Para un país de descreídos, que suele acordarse de Dios cuando se golpea en un dedo clavando un cuadro, la dosis de fe que ponemos en todo es notabilísima, mucha más que la de quienes habitan en lugares de fe calvinista, tan fría y desapasionada. Nosotros, aunque les pese a los odiadores, somos tierra de fe, de creencias, de ahí que una de las cosas que no han de resucitar sea la devoción hacia ciertos políticos. Con lo que estamos sufriendo y los quebrantos económicos que se nos vienen encima, la gente de a pie obrará como Santo Tomás y exigirá ver para creer. Y verá poco o nada, porque quienes deberían darle consuelo solo saben darle charlas vacías. Dura tarea la de los Ivanes Redondos si tienen que convencer a los dos nuevos millones de parados que tendremos – hay quien dice que podemos llegar hasta los cinco – acerca de las bondades de Sánchez y su gobierno bolivariano disfrazado de decencia, o a las Rosas Marías Mateos de turno si han de persuadir a los espectadores acerca de que todo son cancioncitas en los balcones, noticias ominosas respecto a lo mal que están en los Estados Unidos o publi reportajes sobre los líderes que tenemos la suerte de gozar.

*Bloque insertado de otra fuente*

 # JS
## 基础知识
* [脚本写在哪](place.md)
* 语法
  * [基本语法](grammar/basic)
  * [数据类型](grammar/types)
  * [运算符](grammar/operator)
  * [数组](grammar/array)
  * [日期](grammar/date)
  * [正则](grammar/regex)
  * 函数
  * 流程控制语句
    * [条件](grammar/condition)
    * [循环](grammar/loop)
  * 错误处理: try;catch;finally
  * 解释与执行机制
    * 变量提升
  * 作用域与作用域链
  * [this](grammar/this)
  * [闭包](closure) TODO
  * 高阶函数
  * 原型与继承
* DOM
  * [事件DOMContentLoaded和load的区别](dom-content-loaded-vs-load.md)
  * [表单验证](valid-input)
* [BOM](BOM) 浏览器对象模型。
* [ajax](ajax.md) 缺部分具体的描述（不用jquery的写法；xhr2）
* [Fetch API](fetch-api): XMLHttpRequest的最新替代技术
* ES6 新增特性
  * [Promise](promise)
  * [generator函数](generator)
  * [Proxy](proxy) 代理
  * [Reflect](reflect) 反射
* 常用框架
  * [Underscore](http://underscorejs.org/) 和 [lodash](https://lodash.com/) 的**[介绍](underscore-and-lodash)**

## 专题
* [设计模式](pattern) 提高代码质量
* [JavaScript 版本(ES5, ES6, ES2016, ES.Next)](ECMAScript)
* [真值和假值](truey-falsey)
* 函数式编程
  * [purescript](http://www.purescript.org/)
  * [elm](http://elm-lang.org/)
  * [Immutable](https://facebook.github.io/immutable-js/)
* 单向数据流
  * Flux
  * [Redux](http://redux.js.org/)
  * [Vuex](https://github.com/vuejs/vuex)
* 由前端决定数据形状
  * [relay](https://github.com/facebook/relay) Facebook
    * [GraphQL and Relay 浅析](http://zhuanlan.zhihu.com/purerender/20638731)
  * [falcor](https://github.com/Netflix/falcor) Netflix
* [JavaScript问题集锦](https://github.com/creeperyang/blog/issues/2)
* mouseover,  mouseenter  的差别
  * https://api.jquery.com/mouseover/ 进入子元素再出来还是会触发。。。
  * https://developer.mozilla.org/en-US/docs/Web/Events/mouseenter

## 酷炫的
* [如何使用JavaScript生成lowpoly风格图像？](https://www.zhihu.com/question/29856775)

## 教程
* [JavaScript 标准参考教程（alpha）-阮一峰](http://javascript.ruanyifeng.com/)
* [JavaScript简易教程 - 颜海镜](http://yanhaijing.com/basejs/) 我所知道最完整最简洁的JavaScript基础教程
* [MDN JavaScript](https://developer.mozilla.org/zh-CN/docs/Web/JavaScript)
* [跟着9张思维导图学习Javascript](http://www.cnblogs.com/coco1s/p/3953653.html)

Esa fe no resucitará tampoco en mi tierra en la que la estupidez congénita del separatismo se ha unido a un sálvese quien pueda que Josep María de Sagarra definió en la frase el gran prende pel saccorporatiu. Mientras Puigdemont y Torra intercambian comentarios acerca de un libro escrito por Carles Rahola emocionados, la consellera de sanidad y la portavoz casi se dan patadas en la espinilla por no ponerse de acuerdo en cifras y fechas; Torra ha tenido que salir a disculparse porque ni son todos los millones de mascarillas que prometió ni están cuando se dijo que estarían; ítem más, han llegado primero las del estado odiado que las de la república panacea.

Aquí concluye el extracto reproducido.